--- Information supplied Enclosed Below ---

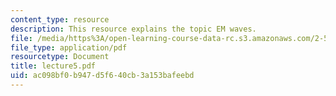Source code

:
 ```yaml
---
content_type: resource
description: This resource explains the topic EM waves.
file: /media/https%3A/open-learning-course-data-rc.s3.amazonaws.com/2-58j-radiative-transfer-spring-2006/ac098bf0b947d5f640cb3a153bafeebd_lecture5.pdf
file_type: application/pdf
resourcetype: Document
title: lecture5.pdf
uid: ac098bf0-b947-d5f6-40cb-3a153bafeebd
---
```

--- End of Enclosed Information supplied ---

§ Task statement
Return every record exactly, leaving out the pictures.

§ Response for this exercise
Source code

:
 ```yaml
---
content_type: resource
description: This resource explains the topic EM waves.
file: /media/https%3A/open-learning-course-data-rc.s3.amazonaws.com/2-58j-radiative-transfer-spring-2006/ac098bf0b947d5f640cb3a153bafeebd_lecture5.pdf
file_type: application/pdf
resourcetype: Document
title: lecture5.pdf
uid: ac098bf0-b947-d5f6-40cb-3a153bafeebd
---
```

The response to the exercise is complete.